*TASK DIRECTIONS*. Would you return the entries below exactly from the line containing "또는 [Velog 블로그](https://velog.io/@thebjko)에서" onward, ending with the final line and including it, and nothing else?

*DATASET*.
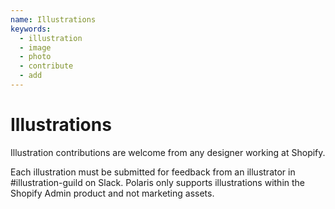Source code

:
 ```yaml
---
name: Illustrations
keywords:
  - illustration
  - image
  - photo
  - contribute
  - add
---
```


# Illustrations

Illustration contributions are welcome from any designer working at Shopify.

Each illustration must be submitted for feedback from an illustrator in #illustration-guild on Slack. Polaris only supports illustrations within the Shopify Admin product and not marketing assets.
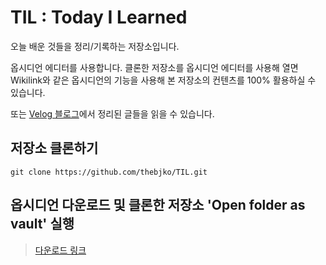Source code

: # TIL : Today I Learned
오늘 배운 것들을 정리/기록하는 저장소입니다. 

옵시디언 에디터를 사용합니다. 클론한 저장소를 옵시디언 에디터를 사용해 열면 Wikilink와 같은 옵시디언의 기능을 사용해 본 저장소의 컨텐츠를 100% 활용하실 수 있습니다.

또는 [Velog 블로그](https://velog.io/@thebjko)에서 정리된 글들을 읽을 수 있습니다.

## 저장소 클론하기
```
git clone https://github.com/thebjko/TIL.git
```

## 옵시디언 다운로드 및 클론한 저장소 'Open folder as vault' 실행
> [다운로드 링크](https://obsidian.md)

*SOLVED EXERCISE*.
또는 [Velog 블로그](https://velog.io/@thebjko)에서 정리된 글들을 읽을 수 있습니다.

## 저장소 클론하기
```
git clone https://github.com/thebjko/TIL.git
```

## 옵시디언 다운로드 및 클론한 저장소 'Open folder as vault' 실행
> [다운로드 링크](https://obsidian.md)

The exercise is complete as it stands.